Quando era il giorno libero di Clayton, lo portava sempre in posti nuovi e Conrad continuò a rimanere affascinato da qualsiasi oggetto, arte, stranezza catturasse il suo sguardo. A Clay piaceva così tanto vedere il sorriso sul suo volto che quasi gli venivano i brividi ogni volta che lo vedeva ridere senza più quel pizzico di tristezza, senza più quegli occhi spenti a sopprimere la sua gioia.

Uno di quei giorni, però, fu Conrad a stupire Clayton. Quando quest'ultimo aprì gli occhi, infatti, al suo fianco il letto era vuoto, le coperte scostate e le tende aperte a lasciare che il timido sole invernale si intrufolasse nella stanza.

Clayton allungò la mano sul comodino e afferrò gli occhiali prima si alzarsi a sedere. Assottigliò lo sguardo prima di sentire alcuni rumori provenienti dalla cucina, poi si alzò controvoglia rabbrividendo dal freddo e seguì quei suoni per trovarsi di fronte a Conrad intento a cucinare la colazione. Sorrise perché era il suo periodo di sperimentazione, aveva appena capito cosa volesse dire cucinare e voleva che Clayton gli insegnasse tutto, ma quella era la prima volta che si metteva ai fornelli da solo.

«Buongiorno! – lo salutò allegro, mentre l'odore di bruciato faceva storcere il naso a Clayton – dobbiamo sbrigarci, oggi abbiamo un lungo viaggio da fare.», gli sorrise prima di allungarsi a lasciargli un veloce bacio.

«Forse è meglio che controlli le padelle. – gli suggerì allungando la testa oltre le sue spalle – Dove vuoi andare?», gli chiese poi.

«Oh! Le uova...», mormorò sconsolato spegnendo il fuoco con il risolino di Clayton come sottofondo. Nel mentre il piccolo Conrad – ormai avevano soprannominato il gatto in questo modo – si strofinava contro le gambe di Clayton in cerca di cibo.

«Senti, che dici se facciamo colazione fuori oggi?», gli chiese allora cercando di non guardare con orrore il cibo carbonizzato che Conrad stava torturando con la forchetta. Il ragazzo sospirò, ma annuì.

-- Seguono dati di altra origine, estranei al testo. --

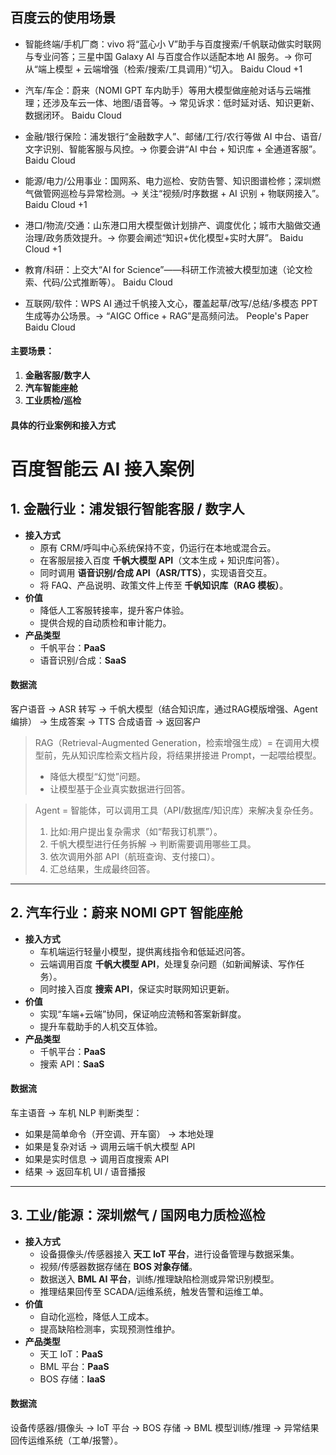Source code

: ## 百度云的使用场景
- 智能终端/手机厂商：vivo 将“蓝心小 V”助手与百度搜索/千帆联动做实时联网与专业问答；三星中国 Galaxy AI 与百度合作以适配本地 AI 服务。→ 你可从“端上模型 + 云端增强（检索/搜索/工具调用）”切入。
Baidu Cloud
+1

- 汽车/车企：蔚来（NOMI GPT 车内助手）等用大模型做座舱对话与云端推理；还涉及车云一体、地图/语音等。→ 常见诉求：低时延对话、知识更新、数据闭环。
Baidu Cloud

- 金融/银行保险：浦发银行“金融数字人”、邮储/工行/农行等做 AI 中台、语音/文字识别、智能客服与风控。→ 你要会讲“AI 中台 + 知识库 + 全通道客服”。
Baidu Cloud

- 能源/电力/公用事业：国网系、电力巡检、安防告警、知识图谱检修；深圳燃气做管网巡检与异常检测。→ 关注“视频/时序数据 + AI 识别 + 物联网接入”。
Baidu Cloud
+1

- 港口/物流/交通：山东港口用大模型做计划排产、调度优化；城市大脑做交通治理/政务质效提升。→ 你要会阐述“知识+优化模型+实时大屏”。
Baidu Cloud
+1

- 教育/科研：上交大“AI for Science”——科研工作流被大模型加速（论文检索、代码/公式推断等）。
Baidu Cloud

- 互联网/软件：WPS AI 通过千帆接入文心，覆盖起草/改写/总结/多模态 PPT 生成等办公场景。→ “AIGC Office + RAG”是高频问法。
People's Paper
Baidu Cloud


#### 主要场景：
1. **金融客服/数字人**
2. **汽车智能座舱**
3. **工业质检/巡检**

#### 具体的行业案例和接入方式
# 百度智能云 AI 接入案例

## 1. 金融行业：浦发银行智能客服 / 数字人
- **接入方式**
  - 原有 CRM/呼叫中心系统保持不变，仍运行在本地或混合云。
  - 在客服层接入百度 **千帆大模型 API**（文本生成 + 知识库问答）。
  - 同时调用 **语音识别/合成 API（ASR/TTS）**，实现语音交互。
  - 将 FAQ、产品说明、政策文件上传至 **千帆知识库（RAG 模板）**。
- **价值**
  - 降低人工客服转接率，提升客户体验。
  - 提供合规的自动质检和审计能力。
- **产品类型**
  - 千帆平台：**PaaS**
  - 语音识别/合成：**SaaS**

#### 数据流
客户语音 → ASR 转写 → 千帆大模型（结合知识库，通过RAG模版增强、Agent编排） → 生成答案 → TTS 合成语音 → 返回客户

> RAG（Retrieval-Augmented Generation，检索增强生成）= 在调用大模型前，先从知识库检索文档片段，将结果拼接进 Prompt，一起喂给模型。
> - 降低大模型“幻觉”问题。
> - 让模型基于企业真实数据进行回答。

> Agent = 智能体，可以调用工具（API/数据库/知识库）来解决复杂任务。 
> 1. 比如:用户提出复杂需求（如“帮我订机票”）。
> 2. 千帆大模型进行任务拆解 → 判断需要调用哪些工具。
> 3. 依次调用外部 API（航班查询、支付接口）。
> 4. 汇总结果，生成最终回答。
---

## 2. 汽车行业：蔚来 NOMI GPT 智能座舱
- **接入方式**
  - 车机端运行轻量小模型，提供离线指令和低延迟问答。
  - 云端调用百度 **千帆大模型 API**，处理复杂问题（如新闻解读、写作任务）。
  - 同时接入百度 **搜索 API**，保证实时联网知识更新。
- **价值**
  - 实现“车端+云端”协同，保证响应流畅和答案新鲜度。
  - 提升车载助手的人机交互体验。
- **产品类型**
  - 千帆平台：**PaaS**
  - 搜索 API：**SaaS**


#### 数据流
车主语音 → 车机 NLP 判断类型：
- 如果是简单命令（开空调、开车窗） → 本地处理
- 如果是复杂对话 → 调用云端千帆大模型 API
- 如果是实时信息 → 调用百度搜索 API
- 结果 → 返回车机 UI / 语音播报

---

## 3. 工业/能源：深圳燃气 / 国网电力质检巡检
- **接入方式**
  - 设备摄像头/传感器接入 **天工 IoT 平台**，进行设备管理与数据采集。
  - 视频/传感器数据存储在 **BOS 对象存储**。
  - 数据送入 **BML AI 平台**，训练/推理缺陷检测或异常识别模型。
  - 推理结果回传至 SCADA/运维系统，触发告警和运维工单。
- **价值**
  - 自动化巡检，降低人工成本。
  - 提高缺陷检测率，实现预测性维护。
- **产品类型**
  - 天工 IoT：**PaaS**
  - BML 平台：**PaaS**
  - BOS 存储：**IaaS**

#### 数据流

设备传感器/摄像头 → IoT 平台 → BOS 存储 → BML 模型训练/推理 → 异常结果回传运维系统（工单/报警）。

«Volevo farti una sorpresa.», borbottò allora spostando lo sguardo sul gatto che scappò quando un pezzo di uovo cadde per terra. Clayton rise e gli prese il viso tra le mani prima di baciarlo ancora.

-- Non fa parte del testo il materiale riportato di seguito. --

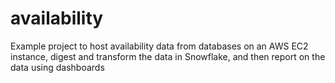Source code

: # availability
Example project to host availability data from databases on an AWS EC2 instance, digest and transform the data in Snowflake, and then report on the data using dashboards
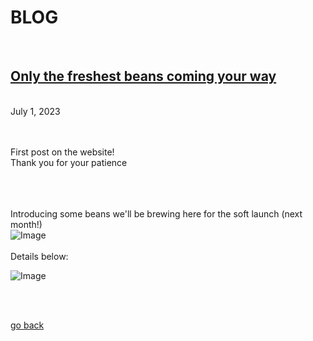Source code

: # **BLOG**

<br>

## [Only the freshest beans coming your way](#)
<br>
July 1, 2023
<br><br><br>

First post on the website!
<br> 
Thank you for your patience

<br><br>
<br>
Introducing some beans we'll be brewing here for the soft launch (next month!) <br>
![Image](https://github.com/ponponderp/portfolio_assignment/assets/38149022/7aa3ac83-c384-4651-b553-efbafca02da5)
<br><br>
Details below:

![Image](https://github.com/ponponderp/portfolio_assignment/assets/38149022/14c90eb6-681a-4ad9-9797-4ce78194e002)

<br><br>

[go back](https://njit-wis.github.io/coffee_site/blog)
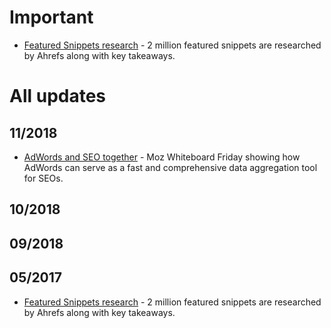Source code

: # Important
* [Featured Snippets research](https://ahrefs.com/blog/featured-snippets-study/) - 2 million featured snippets are researched by Ahrefs along with key takeaways.

# All updates 
## 11/2018
* [AdWords and SEO together](https://moz.com/blog/what-seos-can-learn-from-adwords) - Moz Whiteboard Friday showing how AdWords can serve as a fast and comprehensive data aggregation tool for SEOs. 

## 10/2018

## 09/2018

## 05/2017
* [Featured Snippets research](https://ahrefs.com/blog/featured-snippets-study/) - 2 million featured snippets are researched by Ahrefs along with key takeaways.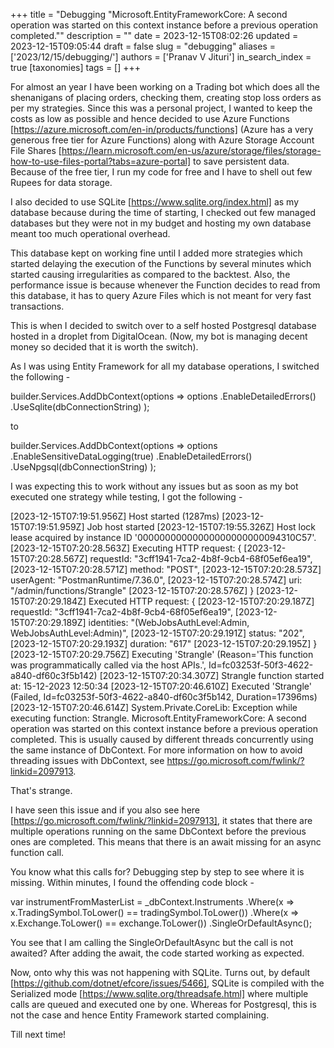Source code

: +++
title = "Debugging \"Microsoft.EntityFrameworkCore: A second operation was started on this context instance before a previous operation completed.\""
description = ""
date = 2023-12-15T08:02:26
updated = 2023-12-15T09:05:44
draft = false
slug = "debugging"
aliases = ['2023/12/15/debugging/']
authors = ['Pranav V Jituri']
in_search_index = true
[taxonomies]
tags = []
+++


For almost an year I have been working on a Trading bot which does all the
shenanigans of placing orders, checking them, creating stop loss orders as per
my strategies.
Since this was a personal project, I wanted to keep the costs as low as possible
and hence decided to use Azure Functions
[https://azure.microsoft.com/en-in/products/functions] (Azure has a very
generous free tier for Azure Functions) along with Azure Storage Account File
Shares
[https://learn.microsoft.com/en-us/azure/storage/files/storage-how-to-use-files-portal?tabs=azure-portal] 
to save persistent data. Because of the free tier, I run my code for free and I
have to shell out few Rupees for data storage.

I also decided to use SQLite [https://www.sqlite.org/index.html] as my database
because during the time of starting, I checked out few managed databases but
they were not in my budget and hosting my own database meant too much
operational overhead.

This database kept on working fine until I added more strategies which started
delaying the execution of the Functions by several minutes which started causing
irregularities as compared to the backtest. Also, the performance issue is
because whenever the Function decides to read from this database, it has to
query Azure Files which is not meant for very fast transactions.

This is when I decided to switch over to a self hosted Postgresql database
hosted in a droplet from DigitalOcean. (Now, my bot is managing decent money so
decided that it is worth the switch).

As I was using Entity Framework for all my database operations, I switched the
following -

builder.Services.AddDbContext<BotDbContext>(options =>
                options
                .EnableDetailedErrors()
                .UseSqlite(dbConnectionString)
            );


to

builder.Services.AddDbContext<BotDbContext>(options =>
                options
                .EnableSensitiveDataLogging(true)
                .EnableDetailedErrors()
                .UseNpgsql(dbConnectionString)
            );


I was expecting this to work without any issues but as soon as my bot executed
one strategy while testing, I got the following -

[2023-12-15T07:19:51.956Z] Host started (1287ms)
[2023-12-15T07:19:51.959Z] Job host started
[2023-12-15T07:19:55.326Z] Host lock lease acquired by instance ID '00000000000000000000000094310C57'.
[2023-12-15T07:20:28.563Z] Executing HTTP request: {
[2023-12-15T07:20:28.567Z]   requestId: "3cff1941-7ca2-4b8f-9cb4-68f05ef6ea19",
[2023-12-15T07:20:28.571Z]   method: "POST",
[2023-12-15T07:20:28.573Z]   userAgent: "PostmanRuntime/7.36.0",
[2023-12-15T07:20:28.574Z]   uri: "/admin/functions/Strangle"
[2023-12-15T07:20:28.576Z] }
[2023-12-15T07:20:29.184Z] Executed HTTP request: {
[2023-12-15T07:20:29.187Z]   requestId: "3cff1941-7ca2-4b8f-9cb4-68f05ef6ea19",
[2023-12-15T07:20:29.189Z]   identities: "(WebJobsAuthLevel:Admin, WebJobsAuthLevel:Admin)",
[2023-12-15T07:20:29.191Z]   status: "202",
[2023-12-15T07:20:29.193Z]   duration: "617"
[2023-12-15T07:20:29.195Z] }
[2023-12-15T07:20:29.756Z] Executing 'Strangle' (Reason='This function was programmatically called via the host APIs.', Id=fc03253f-50f3-4622-a840-df60c3f5b142)
[2023-12-15T07:20:34.307Z] Strangle function started at: 15-12-2023 12:50:34
[2023-12-15T07:20:46.610Z] Executed 'Strangle' (Failed, Id=fc03253f-50f3-4622-a840-df60c3f5b142, Duration=17396ms)
[2023-12-15T07:20:46.614Z] System.Private.CoreLib: Exception while executing function: Strangle. Microsoft.EntityFrameworkCore: A second operation was started on this context instance before a previous operation completed. This is usually caused by different threads concurrently using the same instance of DbContext. For more information on how to avoid threading issues with DbContext, see https://go.microsoft.com/fwlink/?linkid=2097913.


That's strange.

I have seen this issue and if you also see here
[https://go.microsoft.com/fwlink/?linkid=2097913], it states that there are
multiple operations running on the same DbContext before the previous ones are
completed. This means that there is an await missing for an async function call.

You know what this calls for? Debugging step by step to see where it is missing.
Within minutes, I found the offending code block -

var instrumentFromMasterList = _dbContext.Instruments
                    .Where(x => x.TradingSymbol.ToLower() == tradingSymbol.ToLower())
                    .Where(x => x.Exchange.ToLower() == exchange.ToLower())
                    .SingleOrDefaultAsync();


You see that I am calling the SingleOrDefaultAsync but the call is not awaited?
After adding the await, the code started working as expected.

Now, onto why this was not happening with SQLite. Turns out, by default
[https://github.com/dotnet/efcore/issues/5466], SQLite is compiled with the 
Serialized mode [https://www.sqlite.org/threadsafe.html] where multiple calls
are queued and executed one by one. Whereas for Postgresql, this is not the case
and hence Entity Framework started complaining.

Till next time!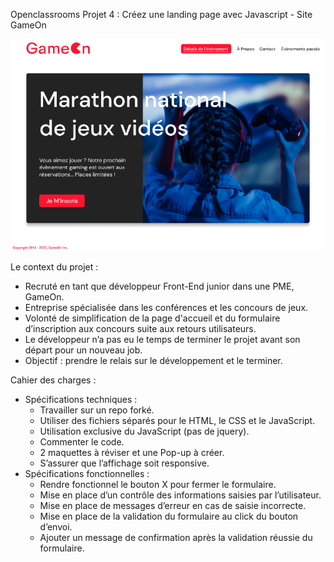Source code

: Openclassrooms Projet 4 : Créez une landing page avec Javascript - Site GameOn

![banner](./starterOnly/gameonbanner.png)

Le context du projet : 

 - Recruté en tant que développeur Front-End junior dans une PME, GameOn.
 - Entreprise spécialisée dans les conférences et les concours de jeux.
 - Volonté de simplification de la page d'accueil et du formulaire d’inscription aux concours suite aux retours utilisateurs.
 - Le développeur n’a pas eu le temps de terminer le projet avant son départ pour un nouveau job.
 - Objectif : prendre le relais sur le développement et le terminer.

Cahier des charges : 

 - Spécifications techniques : 
    - Travailler sur un repo forké.
    - Utiliser des fichiers séparés pour le HTML, le CSS et le JavaScript.
    - Utilisation exclusive du JavaScript (pas de jquery).
    - Commenter le code.
    - 2 maquettes à réviser et une Pop-up à créer.
    - S’assurer que l’affichage soit responsive.
 - Spécifications fonctionnelles : 
    - Rendre fonctionnel le bouton X pour fermer le formulaire.
    - Mise en place d’un contrôle des informations saisies par l’utilisateur.
    - Mise en place de messages d’erreur en cas de saisie incorrecte.
    - Mise en place de la validation du formulaire au click du bouton d’envoi.
    - Ajouter un message de confirmation après la validation réussie du formulaire.

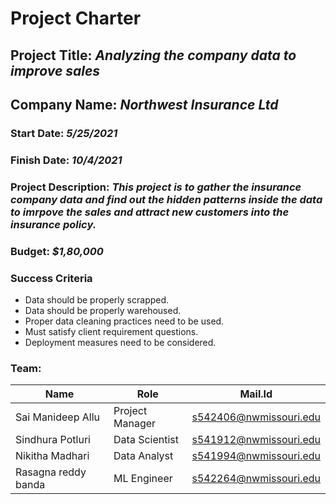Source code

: # Project Charter

## **Project Title:** *Analyzing the company data to improve sales*

## **Company Name:** *Northwest Insurance Ltd*

### **Start Date:** *5/25/2021*
### **Finish Date:** *10/4/2021*


### **Project Description:** *This project is to gather the insurance company data and find out the hidden patterns inside the data to imrpove the sales and attract new customers into the insurance policy.*

### **Budget:** *$1,80,000*

### **Success Criteria** 
 *  Data should be properly scrapped.
 *  Data should be properly warehoused.
 *  Proper data cleaning practices need to be used.
 *  Must satisfy client requirement questions.
 *  Deployment measures need to be considered.

### **Team:**
Name | Role | Mail.Id
------------ | ------------- | -------------
Sai Manideep Allu | Project Manager | s542406@nwmissouri.edu
Sindhura Potluri | Data Scientist | s541912@nwmissouri.edu
Nikitha Madhari | Data Analyst | s541994@nwmissouri.edu
Rasagna reddy banda | ML Engineer | s542264@nwmissouri.edu

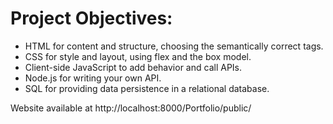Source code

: # Project Objectives:
- HTML for content and structure, choosing the semantically correct tags.
- CSS for style and layout, using flex and the box model.
- Client-side JavaScript to add behavior and call APIs.
- Node.js for writing your own API.
- SQL for providing data persistence in a relational database.

Website available at http://localhost:8000/Portfolio/public/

«Tu sei una sorpresa...Tutti i giorni, credimi.», lo rassicurò.

«In ogni caso, la giornata ancora non è persa! – esclamò il ragazzo dopo un po' – Forza, vestiti che dovrai guidare per un bel po'.», gli disse mentre apriva la scatoletta per il piccolo Conrad che saltellò allegro fino a raggiungerlo.

Clay scosse la testa divertito, ascoltando i sussurri che i due Conrad si scambiavano mentre lui si vestiva nell'altra stanza. Quando, poi, si presentò vestito e pettinato, il ragazzo lo prese per mano e si avvicinò per un altro bacio.